══ Information shown ══
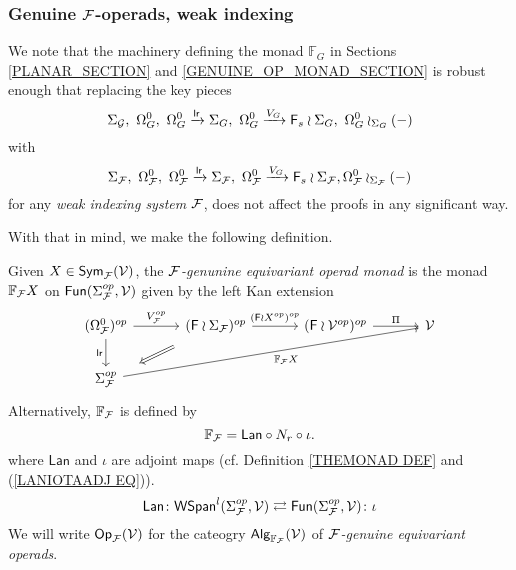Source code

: \documentclass[a4paper,10pt]{article}%
\begin{document}
\newpage

\subsubsection{Genuine $\mathcal F$-operads, weak indexing}


We note that the machinery defining the monad $\mathbb F_G$ in Sections \ref{PLANAR_SECTION} and \ref{GENUINE_OP_MONAD_SECTION} is robust enough that replacing the key pieces 
\[
\Sigma_{\mathcal{G}},\ \Omega_G^0,\ \Omega_G^0 \xrightarrow{\mathsf{lr}} \Sigma_G,\ \Omega_G^0 \xrightarrow{V_G} \mathsf{F}_s \wr \Sigma_G,\ \Omega_G^0 \wr_{\Sigma_G} (-)
\]
with
\[
\Sigma_{\mathcal F},\ \Omega_{\mathcal F}^0,\ \Omega_{\mathcal F}^0 \xrightarrow{\mathsf{lr}} \Sigma_{\mathcal F},\ \Omega_{\mathcal F}^0 \xrightarrow{V_G} \mathsf{F}_s \wr \Sigma_{\mathcal F}, \Omega_{\mathcal F}^0 \wr_{\Sigma_{\mathcal F}} (-)
\]
for any \textit{weak indexing system} $\mathcal F$, does not affect the proofs in any significant way. 

With that in mind, we make the following definition.

\begin{definition}
        Given $X\in \mathsf{Sym}_{\mathcal F}(\mathcal V)$, the \textit{$\mathcal F$-genunine equivariant operad monad} is the monad $\mathbb F_{\mathcal F} X$ on $\mathsf{Fun}(\Sigma_{\mathcal F}^{op}, \mathcal V)$ given by the left Kan extension
        \begin{equation}
                \begin{tikzcd}[row sep=2em,column sep = 3.3em]
                        (\Omega_{\F}^{0})^{op} \ar{r}{V_{\F}^{op}} \ar{d}[swap]{\mathsf{lr}} &
                        |[alias=F1]|
                        (\Fin \wr \Sigma_\F)^{op} \ar{r}[swap,name=F2]{}{(\Fin \wr X^{op})^{op}}& (\Fin \wr \mathcal{V}^{op})^{op} \ar{r}{\Pi} & \mathcal{V}
                        \\
                        |[alias=G2]|
                        \Sigma_\F^{op}  \ar{urrr}[swap]{\mathbb{F}_\F X} & &
                        \arrow[Rightarrow, from=F1, to=G2,shorten >=0.45cm,shorten <=0.45cm]
                \end{tikzcd}
        \end{equation}
        Alternatively, $\mathbb F_{\mathcal F}$ is defined by
        \[
        \mathbb F_{\mathcal F} = \mathsf{Lan} \circ N_r \circ \iota.
        \]
        where $\mathsf{Lan}$ and $\iota$ are adjoint maps 
        (cf. Definition \ref{THEMONAD DEF} and (\ref{LANIOTAADJ EQ})).
        \[    
        \mathsf{Lan} \colon
        \mathsf{WSpan}^l(\Sigma^{op}_{\mathcal F}, \mathcal{V})
        \rightleftarrows
        \mathsf{Fun}(\Sigma^{op}_{\mathcal F}, \mathcal{V})
        \colon \iota
        \]
        We will write $\mathsf{Op}_{\mathcal F}(\mathcal V)$ for the cateogry $\mathsf{Alg}_{\mathbb F_{\mathcal F}}(\mathcal V)$ of \textit{$\mathcal F$-genuine equivariant operads}.
\end{definition}
\end{document}
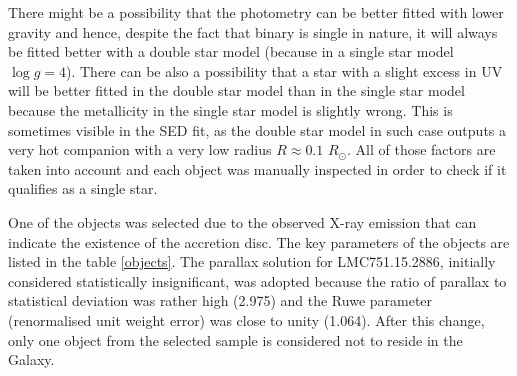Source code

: \documentclass{pracalicmgr}
\begin{document}
There might be a possibility that the photometry can be better fitted with lower gravity and hence, despite the fact that binary
is single in nature, it will always be fitted better with a double star model (because in a single star model $\log g=4$).
There can be also a possibility that a star with a slight excess in UV will be better fitted in the double star model than in the single star model
because the metallicity in the single star model is slightly wrong. This is sometimes visible in the SED fit, as the double star model in such case
outputs a very hot companion with a very low radius $R\approx 0.1$ $R_\odot$. All of those factors are taken into account 
and each object was manually inspected in order to check if it qualifies as a single star.


One of the objects was selected due to the observed X-ray emission 
that can indicate the existence of the accretion disc.
The key parameters of the objects are listed in the table \ref{objects}.
The parallax
solution for LMC751.15.2886, initially considered statistically insignificant, was adopted
because the ratio of parallax to statistical deviation was rather high (2.975) and
the Ruwe parameter (renormalised unit weight error) was close to unity (1.064). After this
change, only one object from the selected sample is considered not to reside in the Galaxy.
\end{document}
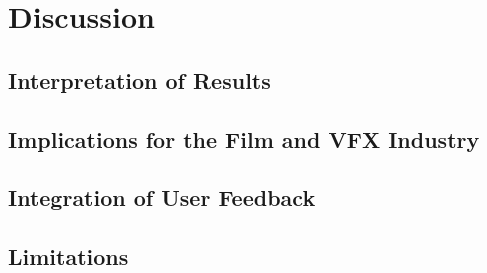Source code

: %
\chapter{Discussion}
\label{sec:discussion}



\section{Interpretation of Results}
\label{sec:discussion:results}

\section{Implications for the Film and VFX Industry}
\label{sec:discussion:implications}

\section{Integration of User Feedback}
\label{sec:discussion:user-feedback}

\section{Limitations}
\label{sec:discussion:limitations}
═══
Give the data again exactly. Keep the images out.

Source code

: \documentclass[a4paper,10pt]{article}%
\begin{document}
\newpage

\subsubsection{Genuine $\mathcal F$-operads, weak indexing}


We note that the machinery defining the monad $\mathbb F_G$ in Sections \ref{PLANAR_SECTION} and \ref{GENUINE_OP_MONAD_SECTION} is robust enough that replacing the key pieces 
\[
\Sigma_{\mathcal{G}},\ \Omega_G^0,\ \Omega_G^0 \xrightarrow{\mathsf{lr}} \Sigma_G,\ \Omega_G^0 \xrightarrow{V_G} \mathsf{F}_s \wr \Sigma_G,\ \Omega_G^0 \wr_{\Sigma_G} (-)
\]
with
\[
\Sigma_{\mathcal F},\ \Omega_{\mathcal F}^0,\ \Omega_{\mathcal F}^0 \xrightarrow{\mathsf{lr}} \Sigma_{\mathcal F},\ \Omega_{\mathcal F}^0 \xrightarrow{V_G} \mathsf{F}_s \wr \Sigma_{\mathcal F}, \Omega_{\mathcal F}^0 \wr_{\Sigma_{\mathcal F}} (-)
\]
for any \textit{weak indexing system} $\mathcal F$, does not affect the proofs in any significant way. 

With that in mind, we make the following definition.

\begin{definition}
        Given $X\in \mathsf{Sym}_{\mathcal F}(\mathcal V)$, the \textit{$\mathcal F$-genunine equivariant operad monad} is the monad $\mathbb F_{\mathcal F} X$ on $\mathsf{Fun}(\Sigma_{\mathcal F}^{op}, \mathcal V)$ given by the left Kan extension
        \begin{equation}
                \begin{tikzcd}[row sep=2em,column sep = 3.3em]
                        (\Omega_{\F}^{0})^{op} \ar{r}{V_{\F}^{op}} \ar{d}[swap]{\mathsf{lr}} &
                        |[alias=F1]|
                        (\Fin \wr \Sigma_\F)^{op} \ar{r}[swap,name=F2]{}{(\Fin \wr X^{op})^{op}}& (\Fin \wr \mathcal{V}^{op})^{op} \ar{r}{\Pi} & \mathcal{V}
                        \\
                        |[alias=G2]|
                        \Sigma_\F^{op}  \ar{urrr}[swap]{\mathbb{F}_\F X} & &
                        \arrow[Rightarrow, from=F1, to=G2,shorten >=0.45cm,shorten <=0.45cm]
                \end{tikzcd}
        \end{equation}
        Alternatively, $\mathbb F_{\mathcal F}$ is defined by
        \[
        \mathbb F_{\mathcal F} = \mathsf{Lan} \circ N_r \circ \iota.
        \]
        where $\mathsf{Lan}$ and $\iota$ are adjoint maps 
        (cf. Definition \ref{THEMONAD DEF} and (\ref{LANIOTAADJ EQ})).
        \[    
        \mathsf{Lan} \colon
        \mathsf{WSpan}^l(\Sigma^{op}_{\mathcal F}, \mathcal{V})
        \rightleftarrows
        \mathsf{Fun}(\Sigma^{op}_{\mathcal F}, \mathcal{V})
        \colon \iota
        \]
        We will write $\mathsf{Op}_{\mathcal F}(\mathcal V)$ for the cateogry $\mathsf{Alg}_{\mathbb F_{\mathcal F}}(\mathcal V)$ of \textit{$\mathcal F$-genuine equivariant operads}.
\end{definition}
\end{document}
Source code

: \documentclass{pracalicmgr}
\begin{document}
There might be a possibility that the photometry can be better fitted with lower gravity and hence, despite the fact that binary
is single in nature, it will always be fitted better with a double star model (because in a single star model $\log g=4$).
There can be also a possibility that a star with a slight excess in UV will be better fitted in the double star model than in the single star model
because the metallicity in the single star model is slightly wrong. This is sometimes visible in the SED fit, as the double star model in such case
outputs a very hot companion with a very low radius $R\approx 0.1$ $R_\odot$. All of those factors are taken into account 
and each object was manually inspected in order to check if it qualifies as a single star.


One of the objects was selected due to the observed X-ray emission 
that can indicate the existence of the accretion disc.
The key parameters of the objects are listed in the table \ref{objects}.
The parallax
solution for LMC751.15.2886, initially considered statistically insignificant, was adopted
because the ratio of parallax to statistical deviation was rather high (2.975) and
the Ruwe parameter (renormalised unit weight error) was close to unity (1.064). After this
change, only one object from the selected sample is considered not to reside in the Galaxy.
\end{document}
Source code

: %
\chapter{Discussion}
\label{sec:discussion}



\section{Interpretation of Results}
\label{sec:discussion:results}

\section{Implications for the Film and VFX Industry}
\label{sec:discussion:implications}

\section{Integration of User Feedback}
\label{sec:discussion:user-feedback}

\section{Limitations}
\label{sec:discussion:limitations}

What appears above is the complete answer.